The NLR is an accessible, inexpensive, reproducible, and minimally invasive measure of systemic inflammation that has been investigated as a prognostic marker in a range of solid organ tumors, after cardiovascular diseases.14–16 Patients with an elevated NLR have relative lymphocytopenia, which may result in a weaker lymphocyte-mediated immune response to the tumor, thereby worsening their prognosis. The NLR has been hypothesized to reflect the balance of the activation of inflammation (neutrophilia) and the cortisol-induced stress response (lymphopenia) in the acute setting, but may also be influenced by the relative lymphopenia of malnutrition.16 A low lymphocyte count is recognized as a predictor of poor survival in patients with advanced cancer, which is attributed to the role of lymphocytes in cell-mediated immunity causing destruction of cancer cells.17
There is heterogeneity in the reported thresholds used to define an elevated NLR in the literature. Drawing conclusions based on the use of varied NLR cutoffs is challenging. A significant majority of studies have used a threshold ratio of ≥3.5, and it has been recommended that future work should use this most commonly used threshold.13 In the present study, therefore, we used a threshold of >3.5. Published data suggest that an elevated preoperative NLR (≥3.5) may correlate with an increased risk of recurrence and death in patients who undergo hepatic resection for colorectal liver metastases and for primary hepatocellular carcinoma.18,19 It is likely that the mechanisms will be more complex, but NLR is thought to indirectly reflect tumor burden, invasion, and metastasis through the local tumor–host interaction mediated by cytokines and growth factors. In this study, the preoperative NLR did not offer any useful prognostic value in patients who underwent curative esophagectomy. The underlying basis of the relationship between the systemic inflammatory response and poorer cancer survival in patients with esophageal cancer is not clear. Therefore, it is evident that the mechanisms determining the relationship between CSS and systemic inflammation are complex.

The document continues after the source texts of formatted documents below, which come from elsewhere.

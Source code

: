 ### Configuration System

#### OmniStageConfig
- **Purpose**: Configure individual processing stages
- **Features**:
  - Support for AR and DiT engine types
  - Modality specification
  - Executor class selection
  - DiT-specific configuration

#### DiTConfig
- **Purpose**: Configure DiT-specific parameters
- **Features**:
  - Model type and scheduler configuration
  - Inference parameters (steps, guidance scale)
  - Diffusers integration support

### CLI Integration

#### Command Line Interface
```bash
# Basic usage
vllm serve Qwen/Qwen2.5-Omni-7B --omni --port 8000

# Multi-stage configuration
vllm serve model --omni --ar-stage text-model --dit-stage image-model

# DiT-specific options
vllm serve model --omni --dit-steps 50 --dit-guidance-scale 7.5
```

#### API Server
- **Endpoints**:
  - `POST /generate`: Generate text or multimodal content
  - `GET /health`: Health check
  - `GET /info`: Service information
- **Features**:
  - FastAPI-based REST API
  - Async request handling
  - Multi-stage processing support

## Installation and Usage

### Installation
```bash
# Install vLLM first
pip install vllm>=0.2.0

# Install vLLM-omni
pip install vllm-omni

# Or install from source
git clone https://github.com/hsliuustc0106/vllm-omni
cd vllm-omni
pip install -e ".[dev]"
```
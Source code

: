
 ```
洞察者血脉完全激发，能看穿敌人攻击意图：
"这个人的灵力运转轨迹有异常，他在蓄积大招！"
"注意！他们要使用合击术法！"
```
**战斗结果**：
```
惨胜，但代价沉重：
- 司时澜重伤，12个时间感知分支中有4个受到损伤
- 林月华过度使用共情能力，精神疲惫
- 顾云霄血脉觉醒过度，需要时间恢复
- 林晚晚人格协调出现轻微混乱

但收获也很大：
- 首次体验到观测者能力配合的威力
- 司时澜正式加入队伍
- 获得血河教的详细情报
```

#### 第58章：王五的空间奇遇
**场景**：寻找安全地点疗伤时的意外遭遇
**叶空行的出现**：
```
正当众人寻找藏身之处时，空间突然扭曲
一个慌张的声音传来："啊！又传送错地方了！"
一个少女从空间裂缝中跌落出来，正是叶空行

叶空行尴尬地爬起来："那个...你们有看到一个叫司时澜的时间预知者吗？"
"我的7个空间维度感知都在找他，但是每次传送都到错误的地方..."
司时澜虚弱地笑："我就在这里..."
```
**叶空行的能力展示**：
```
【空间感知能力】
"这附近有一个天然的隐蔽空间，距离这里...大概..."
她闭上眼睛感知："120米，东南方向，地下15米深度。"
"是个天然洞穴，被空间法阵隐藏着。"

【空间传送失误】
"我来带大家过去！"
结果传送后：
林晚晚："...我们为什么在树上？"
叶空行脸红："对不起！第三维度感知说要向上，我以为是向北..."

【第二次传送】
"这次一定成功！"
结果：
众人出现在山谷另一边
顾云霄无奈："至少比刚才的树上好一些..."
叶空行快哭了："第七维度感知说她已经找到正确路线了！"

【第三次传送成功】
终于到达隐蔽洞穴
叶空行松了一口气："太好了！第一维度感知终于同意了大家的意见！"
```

CONUT was a significant predictor of CSS in patients with esophageal cancer in this study. However, pTNM stage remained a significantly more powerful predictor of CSS because the hazard ratio for pTNM stage was 4.348 compared with a hazard ratio of 1.988 for CONUT on multivariate analysis. Therefore, the results of this study suggested that CONUT and pTNM stage are the significant and complementary factors predicting survival in patients with esophageal cancer.
CONUT is easy to measure routinely because of its low cost and convenience, and we found that CONUT is considered to be a useful predictor of postoperative CSS in patients with esophageal cancer. However, there were several potential limitations in our study. This study was a retrospective study with a small sample size and a short follow-up period, conducted in a single institution. Furthermore, we excluded patients who had received adjuvant chemotherapy and/or radiotherapy, because especially patients who are treated with a neoadjuvant/adjuvant radiochemotherapy suffer from typical side effects such as malnutrition or weight loss. Thus, larger prospective and randomized studies are needed to confirm these preliminary results. Furthermore, the addition of other factors including nutritional indices might improve predictability of the prognosis of esophageal cancer. The potential predictability of other prognostic nutritional scores should be validated prospectively in a multicenter study.
We acknowledge the support and interest of Shimane University Faculty of Medicine.